Extracted material Start Marker
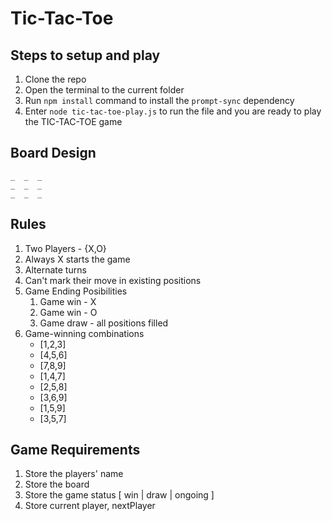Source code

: # Tic-Tac-Toe

## Steps to setup and play
1. Clone the repo
2. Open the terminal to the current folder
3. Run `npm install` command to install the `prompt-sync` dependency
4. Enter `node tic-tac-toe-play.js` to run the file and you are ready to play the TIC-TAC-TOE game

## Board Design
  `_  _  _`<br>
  `_  _  _`<br>
  `_  _  _`<br>

## Rules
1. Two Players - {X,O}
2. Always X starts the game
3. Alternate turns
4. Can't mark their move in existing positions
5. Game Ending Posibilities
    1. Game win - X
    2. Game win - O
    3. Game draw - all positions filled
6. Game-winning combinations
    - [1,2,3]
    - [4,5,6]
    - [7,8,9]
    - [1,4,7]
    - [2,5,8]
    - [3,6,9]
    - [1,5,9]
    - [3,5,7]

## Game Requirements
1. Store the players' name
2. Store the board
3. Store the game status [ win | draw | ongoing ]
4. Store current player, nextPlayer
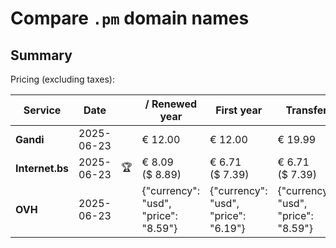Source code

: # Compare `.pm` domain names

## Summary

Pricing (excluding taxes):

| Service | Date |  | / Renewed year | First year | Transfer | Restoration |
|--|--|--|--|--|--|--|
| **Gandi** | 2025-06-23 |  | € 12.00 | € 12.00 | € 19.99 | € 12.46 |
| **Internet.bs** | 2025-06-23 | 🏆 | € 8.09<br>($ 8.89) | € 6.71<br>($ 7.39) | € 6.71<br>($ 7.39) | € 15.95<br>($ 17.55) |
| **OVH** | 2025-06-23 |  | {"currency": "usd", "price": "8.59"} | {"currency": "usd", "price": "6.19"} | {"currency": "usd", "price": "8.59"} |  |
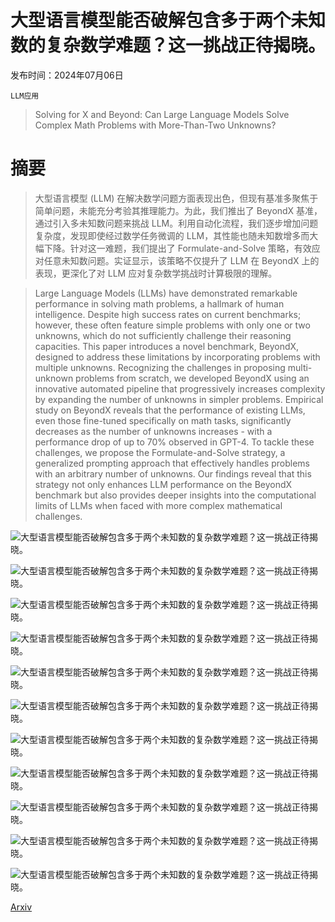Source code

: # 大型语言模型能否破解包含多于两个未知数的复杂数学难题？这一挑战正待揭晓。

发布时间：2024年07月06日

`LLM应用`

> Solving for X and Beyond: Can Large Language Models Solve Complex Math Problems with More-Than-Two Unknowns?

# 摘要

> 大型语言模型 (LLM) 在解决数学问题方面表现出色，但现有基准多聚焦于简单问题，未能充分考验其推理能力。为此，我们推出了 BeyondX 基准，通过引入多未知数问题来挑战 LLM。利用自动化流程，我们逐步增加问题复杂度，发现即使经过数学任务微调的 LLM，其性能也随未知数增多而大幅下降。针对这一难题，我们提出了 Formulate-and-Solve 策略，有效应对任意未知数问题。实证显示，该策略不仅提升了 LLM 在 BeyondX 上的表现，更深化了对 LLM 应对复杂数学挑战时计算极限的理解。

> Large Language Models (LLMs) have demonstrated remarkable performance in solving math problems, a hallmark of human intelligence. Despite high success rates on current benchmarks; however, these often feature simple problems with only one or two unknowns, which do not sufficiently challenge their reasoning capacities. This paper introduces a novel benchmark, BeyondX, designed to address these limitations by incorporating problems with multiple unknowns. Recognizing the challenges in proposing multi-unknown problems from scratch, we developed BeyondX using an innovative automated pipeline that progressively increases complexity by expanding the number of unknowns in simpler problems. Empirical study on BeyondX reveals that the performance of existing LLMs, even those fine-tuned specifically on math tasks, significantly decreases as the number of unknowns increases - with a performance drop of up to 70\% observed in GPT-4. To tackle these challenges, we propose the Formulate-and-Solve strategy, a generalized prompting approach that effectively handles problems with an arbitrary number of unknowns. Our findings reveal that this strategy not only enhances LLM performance on the BeyondX benchmark but also provides deeper insights into the computational limits of LLMs when faced with more complex mathematical challenges.

![大型语言模型能否破解包含多于两个未知数的复杂数学难题？这一挑战正待揭晓。](../../../paper_images/2407.05134/mwp_generation.png)

![大型语言模型能否破解包含多于两个未知数的复杂数学难题？这一挑战正待揭晓。](../../../paper_images/2407.05134/closed_source_print.png)

![大型语言模型能否破解包含多于两个未知数的复杂数学难题？这一挑战正待揭晓。](../../../paper_images/2407.05134/open_source_print.png)

![大型语言模型能否破解包含多于两个未知数的复杂数学难题？这一挑战正待揭晓。](../../../paper_images/2407.05134/different_methods_print_GPT3.5.png)

![大型语言模型能否破解包含多于两个未知数的复杂数学难题？这一挑战正待揭晓。](../../../paper_images/2407.05134/mwp_solver.png)

![大型语言模型能否破解包含多于两个未知数的复杂数学难题？这一挑战正待揭晓。](../../../paper_images/2407.05134/different_open_source_print.png)

![大型语言模型能否破解包含多于两个未知数的复杂数学难题？这一挑战正待揭晓。](../../../paper_images/2407.05134/different_methods_print_Gemini.png)

![大型语言模型能否破解包含多于两个未知数的复杂数学难题？这一挑战正待揭晓。](../../../paper_images/2407.05134/different_methods_print_GPT4.png)

![大型语言模型能否破解包含多于两个未知数的复杂数学难题？这一挑战正待揭晓。](../../../paper_images/2407.05134/mwp_3.png)

![大型语言模型能否破解包含多于两个未知数的复杂数学难题？这一挑战正待揭晓。](../../../paper_images/2407.05134/mwp_4.png)

![大型语言模型能否破解包含多于两个未知数的复杂数学难题？这一挑战正待揭晓。](../../../paper_images/2407.05134/mwp_5.png)

[Arxiv](https://arxiv.org/abs/2407.05134)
Extracted material End Marker
Exercise goal →
Print the data above from its first line through the line that has "1. Game win - X", exactly and with nothing else, omitting pictures.

Answer box →
Source code

: # Tic-Tac-Toe

## Steps to setup and play
1. Clone the repo
2. Open the terminal to the current folder
3. Run `npm install` command to install the `prompt-sync` dependency
4. Enter `node tic-tac-toe-play.js` to run the file and you are ready to play the TIC-TAC-TOE game

## Board Design
  `_  _  _`<br>
  `_  _  _`<br>
  `_  _  _`<br>

## Rules
1. Two Players - {X,O}
2. Always X starts the game
3. Alternate turns
4. Can't mark their move in existing positions
5. Game Ending Posibilities
    1. Game win - X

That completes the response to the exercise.